#774 MARCH 7, 2014
Copyright 2014 FRANCIS DIMENNO
O sages standing in God’s holy fire As in the gold mosaic of a wall, Come from the holy fire, perne in a gyre, And be the singing-masters of my soul. –Yeats
Folks like the Reverend John Otis Cross would say that Doc Ketman was a Witchy Man and worse: a blasphemer, a defiler, and a minor-league sorcerer in league with the devil. But I found him instead to be nearly the opposite: he was profoundly superstitious, but it was in a Christian way–he was always crossing himself, and confined himself to root work–he never casts spells or curses on his enemies or those of other people unless he was supremely provoked, or in self-defense. I know that because one day I asked him a question which set his hackles up.
“What do you think about Cokey Stolas,” I says to Doc Ketman. “What about the Big Man?” And he gets all quiet and serious.
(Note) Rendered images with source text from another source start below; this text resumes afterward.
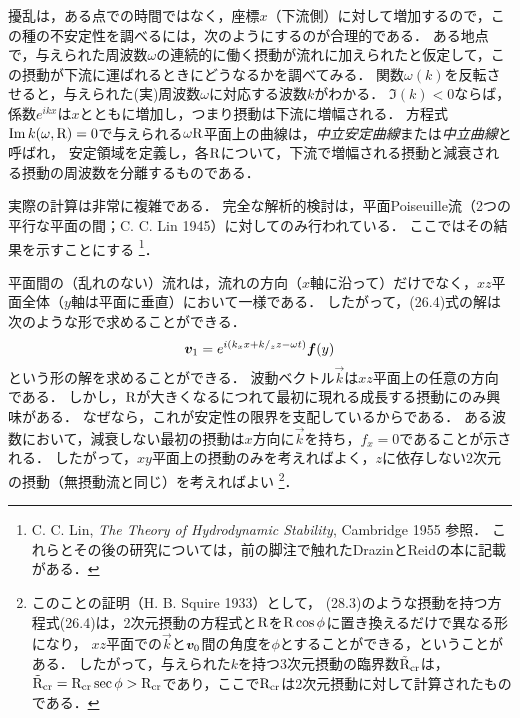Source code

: 擾乱は，ある点での時間ではなく，座標$x$（下流側）に対して増加するので，この種の不安定性を調べるには，次のようにするのが合理的である．
ある地点で，与えられた周波数$\omega$の連続的に働く摂動が流れに加えられたと仮定して，この摂動が下流に運ばれるときにどうなるかを調べてみる．
関数$\omega(k)$を反転させると，与えられた(実)周波数$\omega$に対応する波数$k$がわかる．
$\Im(k)<0$ならば，係数$e^{ikx}$は$x$とともに増加し，つまり摂動は下流に増幅される．
方程式$\Im k(\omega,\mathrm{R})=0$で与えられる$\omega\mathrm{R}$平面上の曲線は，\emph{中立安定曲線}または\emph{中立曲線}と呼ばれ，
安定領域を定義し，各$\mathrm{R}$について，下流で増幅される摂動と減衰される摂動の周波数を分離するものである．



実際の計算は非常に複雑である．
完全な解析的検討は，平面Poiseuille流（2つの平行な平面の間；C. C. Lin 1945）に対してのみ行われている．
ここではその結果を示すことにする
\footnote{C. C. Lin, \textit{The Theory of Hydrodynamic Stability}, Cambridge 1955 参照．
これらとその後の研究については，前の脚注で触れたDrazinとReidの本に記載がある．}．




平面間の（乱れのない）流れは，流れの方向（$x$軸に沿って）だけでなく，$xz$平面全体（$y$軸は平面に垂直）において一様である．
したがって，(26.4)式の解は次のような形で求めることができる．
\begin{equation}
    \vb*{v}_1 = e^{i(k_xx+k/_zz-\omega t)} \vb*{f}(y)
\end{equation}
という形の解を求めることができる．
波動ベクトル$\vec{k}$は$xz$平面上の任意の方向である．
しかし，$\mathrm{R}$が大きくなるにつれて最初に現れる成長する摂動にのみ興味がある．
なぜなら，これが安定性の限界を支配しているからである．
ある波数において，減衰しない最初の摂動は$x$方向に$\vec{k}$を持ち，$f_x=0$であることが示される．
したがって，$xy$平面上の摂動のみを考えればよく，$z$に依存しない2次元の摂動（無摂動流と同じ）を考えればよい
\footnote{
このことの証明（H. B. Squire 1933）として，
(28.3)のような摂動を持つ方程式(26.4)は，2次元摂動の方程式と$\mathrm{R}$を$\mathrm{R}\cos\phi$に置き換えるだけで異なる形になり，
$xz$平面での$\vec{k}$と$\vb*{v}_0$間の角度を$\phi$とすることができる，ということがある．
したがって，与えられた$k$を持つ3次元摂動の臨界数$\tilde{\mathrm{R}}_{\mathrm{cr}}$は，
$\tilde{\mathrm{R}}_{\mathrm{cr}} = \mathrm{R}_{\mathrm{cr}} \sec\phi > \mathrm{R}_{\mathrm{cr}}$であり，ここで$\mathrm{R}_{\mathrm{cr}}$は2次元摂動に対して計算されたものである．}．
Then he starts shooshing me as though he’s trying to blow out a fire that was already crawling halfway up his arm and was about to set his shoulder ablaze. 

“Don’t you mess none with The Big Man. he’s the man who has no soul.” And he crossed himself, feverishly and said “It wasn’t me, I swear by the tree.” And then he incanted:  “Dullix, ix, ux. Yea, you can’t come over Pontio; Pontio is above Pilato.” And he turned to me and began to give me a scolding. “Do ye nae ken, Yob, to ne’er use that name?” So compelling was his fear of Stolas that he taught me “an important spell,” even though he swore he’d never instruct me in his necromancy: “Christ’s cross and Christ’s crown, Christ Jesus’ colored blood, be thou every hour good. God, the Father, is before me; God, the Son, is beside me; God, the Holy Ghost, is behind me. Whoever now is stronger than these three persons may come, by day or night, to attack me.” And he made me repeat it several times, to ensure that I had gotten it by heart.

“Let me tell you about The Big Man,” says he. And old Doc Ketman sat on his wooden horse-drawn wagon and went into a trance, like. “Ye dig down deep into that rascal’s soul and you’ll learn soon enough that it is a great empty pit, such as the bottomless abyss of which the fifteenth century poet speaks, and the immortal Milton. He runs the Citywide Improvement Association–that’s a laugh. The only improvements they ever made is to their own pockets. I can’t even tell ye of half the things he’s up and about in. He has spies everywhere. For all I know, you’re in league with him. But I think not, since ye be Red Mary’s boy, and Red Mary ain’t got no use for him. She’s a Red, you know. A Wobbly. If Stolas caught wind of that ken, he’d be agin her even worse than he is already.” And he crossed himself again and hissed, “Three false tongues have pound thee, three holy tongues have spoken for thee. Old Stolas–Dullix, ix, ux.”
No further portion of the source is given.